Problem requirements:
Print only the closing part of the entries. It starts at the line containing "### 2) Data" and includes the final line, exactly as written.

Start of Block

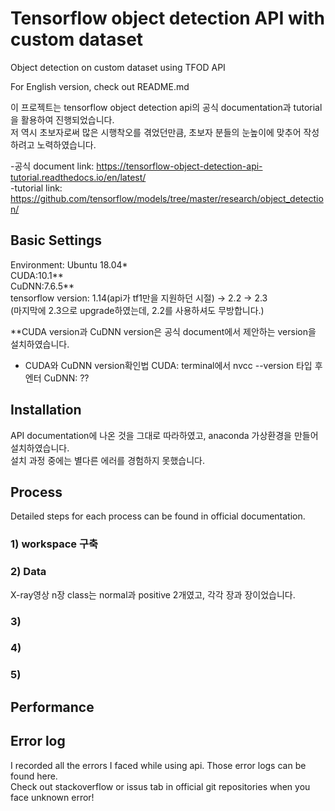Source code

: # Tensorflow object detection API with custom dataset
Object detection on custom dataset using TFOD API

For English version, check out README.md

이 프로젝트는 tensorflow object detection api의 공식 documentation과 tutorial을 활용하여 진행되었습니다. \
저 역시 초보자로써 많은 시행착오를 겪었던만큼, 초보자 분들의 눈높이에 맞추어 작성하려고 노력하였습니다.

-공식 document link: https://tensorflow-object-detection-api-tutorial.readthedocs.io/en/latest/ \
-tutorial link: https://github.com/tensorflow/models/tree/master/research/object_detection/

## Basic Settings
Environment: Ubuntu 18.04* \
CUDA:10.1** \
CuDNN:7.6.5** \
tensorflow version: 1.14(api가 tf1만을 지원하던 시절) -> 2.2 -> 2.3\
(마지막에 2.3으로 upgrade하였는데, 2.2를 사용하셔도 무방합니다.)

**CUDA version과 CuDNN version은 공식 document에서 제안하는 version을 설치하였습니다.

* CUDA와 CuDNN version확인법
CUDA: terminal에서 nvcc --version 타입 후 엔터
CuDNN: ??

## Installation
API documentation에 나온 것을 그대로 따라하였고, anaconda 가상환경을 만들어 설치하였습니다. \
설치 과정 중에는 별다른 에러를 경험하지 못했습니다.

## Process
Detailed steps for each process can be found in official documentation.


### 1) workspace 구축

### 2) Data
X-ray영상 n장
class는 normal과 positive 2개였고, 각각 장과 장이었습니다.

### 3)
### 4)
### 5)


## Performance

## Error log
I recorded all the errors I faced while using api. Those error logs can be found here. \
Check out stackoverflow or issus tab in official git repositories when you face unknown error!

End of Block

Solution for this task:
### 2) Data
X-ray영상 n장
class는 normal과 positive 2개였고, 각각 장과 장이었습니다.

### 3)
### 4)
### 5)


## Performance

## Error log
I recorded all the errors I faced while using api. Those error logs can be found here. \
Check out stackoverflow or issus tab in official git repositories when you face unknown error!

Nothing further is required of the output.